• Directions
A complete answer lists every line of the material where the string "feature" occurs.

• Records provided

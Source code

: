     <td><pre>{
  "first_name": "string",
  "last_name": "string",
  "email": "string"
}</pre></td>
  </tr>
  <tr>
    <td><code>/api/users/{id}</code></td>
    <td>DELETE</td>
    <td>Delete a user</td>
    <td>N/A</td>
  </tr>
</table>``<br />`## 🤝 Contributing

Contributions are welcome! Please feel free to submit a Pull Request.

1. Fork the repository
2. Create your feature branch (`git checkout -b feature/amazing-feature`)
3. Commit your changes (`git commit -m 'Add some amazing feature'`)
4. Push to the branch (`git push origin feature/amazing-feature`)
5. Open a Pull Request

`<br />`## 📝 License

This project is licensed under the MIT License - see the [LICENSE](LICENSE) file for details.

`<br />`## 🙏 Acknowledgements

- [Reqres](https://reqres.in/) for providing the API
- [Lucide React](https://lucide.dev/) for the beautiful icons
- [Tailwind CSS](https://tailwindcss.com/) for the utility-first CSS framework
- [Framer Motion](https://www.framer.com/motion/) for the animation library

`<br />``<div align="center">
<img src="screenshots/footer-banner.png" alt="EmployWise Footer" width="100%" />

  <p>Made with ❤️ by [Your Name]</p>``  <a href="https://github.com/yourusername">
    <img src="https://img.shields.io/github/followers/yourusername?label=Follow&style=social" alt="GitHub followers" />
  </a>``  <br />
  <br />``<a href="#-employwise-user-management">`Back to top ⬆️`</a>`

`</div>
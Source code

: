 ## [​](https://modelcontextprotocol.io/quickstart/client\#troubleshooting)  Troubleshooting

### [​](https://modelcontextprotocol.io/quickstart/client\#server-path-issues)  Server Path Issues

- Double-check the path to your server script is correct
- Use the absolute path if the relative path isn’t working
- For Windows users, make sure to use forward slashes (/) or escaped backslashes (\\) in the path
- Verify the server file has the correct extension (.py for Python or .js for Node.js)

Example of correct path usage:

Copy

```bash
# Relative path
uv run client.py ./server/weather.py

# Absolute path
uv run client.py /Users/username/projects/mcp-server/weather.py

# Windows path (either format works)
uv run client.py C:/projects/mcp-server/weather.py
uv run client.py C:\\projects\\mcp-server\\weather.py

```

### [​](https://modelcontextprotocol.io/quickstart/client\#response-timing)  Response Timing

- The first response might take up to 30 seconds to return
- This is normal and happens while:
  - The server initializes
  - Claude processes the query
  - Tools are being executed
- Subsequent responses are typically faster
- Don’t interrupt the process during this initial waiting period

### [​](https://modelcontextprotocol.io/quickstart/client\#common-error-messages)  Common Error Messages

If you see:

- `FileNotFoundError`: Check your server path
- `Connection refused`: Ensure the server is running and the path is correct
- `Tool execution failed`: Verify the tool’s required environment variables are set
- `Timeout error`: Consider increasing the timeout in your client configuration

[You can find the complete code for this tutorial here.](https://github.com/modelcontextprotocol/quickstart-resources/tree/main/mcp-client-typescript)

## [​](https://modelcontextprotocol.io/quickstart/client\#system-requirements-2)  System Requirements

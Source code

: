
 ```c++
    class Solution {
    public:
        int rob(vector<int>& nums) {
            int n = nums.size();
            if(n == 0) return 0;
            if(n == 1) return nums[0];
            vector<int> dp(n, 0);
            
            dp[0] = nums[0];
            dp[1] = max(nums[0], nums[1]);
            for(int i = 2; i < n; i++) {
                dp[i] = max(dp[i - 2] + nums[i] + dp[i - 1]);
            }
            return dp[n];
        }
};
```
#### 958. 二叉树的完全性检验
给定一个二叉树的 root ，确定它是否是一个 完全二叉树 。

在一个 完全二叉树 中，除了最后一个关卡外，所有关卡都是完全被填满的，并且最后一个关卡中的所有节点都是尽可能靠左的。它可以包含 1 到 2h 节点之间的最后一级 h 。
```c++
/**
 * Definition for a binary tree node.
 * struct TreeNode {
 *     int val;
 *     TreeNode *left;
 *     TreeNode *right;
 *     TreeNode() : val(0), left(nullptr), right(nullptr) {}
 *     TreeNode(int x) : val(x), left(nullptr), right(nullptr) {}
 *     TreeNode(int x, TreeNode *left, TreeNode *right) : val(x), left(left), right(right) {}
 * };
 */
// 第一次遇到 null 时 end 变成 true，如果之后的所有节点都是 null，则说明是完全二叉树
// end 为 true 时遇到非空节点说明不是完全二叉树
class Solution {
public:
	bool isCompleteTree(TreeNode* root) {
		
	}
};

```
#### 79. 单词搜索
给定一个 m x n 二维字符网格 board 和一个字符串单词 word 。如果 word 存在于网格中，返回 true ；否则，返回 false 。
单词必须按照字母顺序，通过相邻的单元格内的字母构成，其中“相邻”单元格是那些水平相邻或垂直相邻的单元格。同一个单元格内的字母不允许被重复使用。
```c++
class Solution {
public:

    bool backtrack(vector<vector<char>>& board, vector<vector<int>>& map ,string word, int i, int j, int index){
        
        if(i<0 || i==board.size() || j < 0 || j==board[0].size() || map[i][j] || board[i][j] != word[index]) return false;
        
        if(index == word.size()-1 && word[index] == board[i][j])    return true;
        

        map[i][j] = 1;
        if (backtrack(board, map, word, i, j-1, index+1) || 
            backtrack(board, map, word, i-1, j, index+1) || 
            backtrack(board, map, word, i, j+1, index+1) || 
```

• Solution for this task
2. Create your feature branch (`git checkout -b feature/amazing-feature`)
3. Commit your changes (`git commit -m 'Add some amazing feature'`)
4. Push to the branch (`git push origin feature/amazing-feature`)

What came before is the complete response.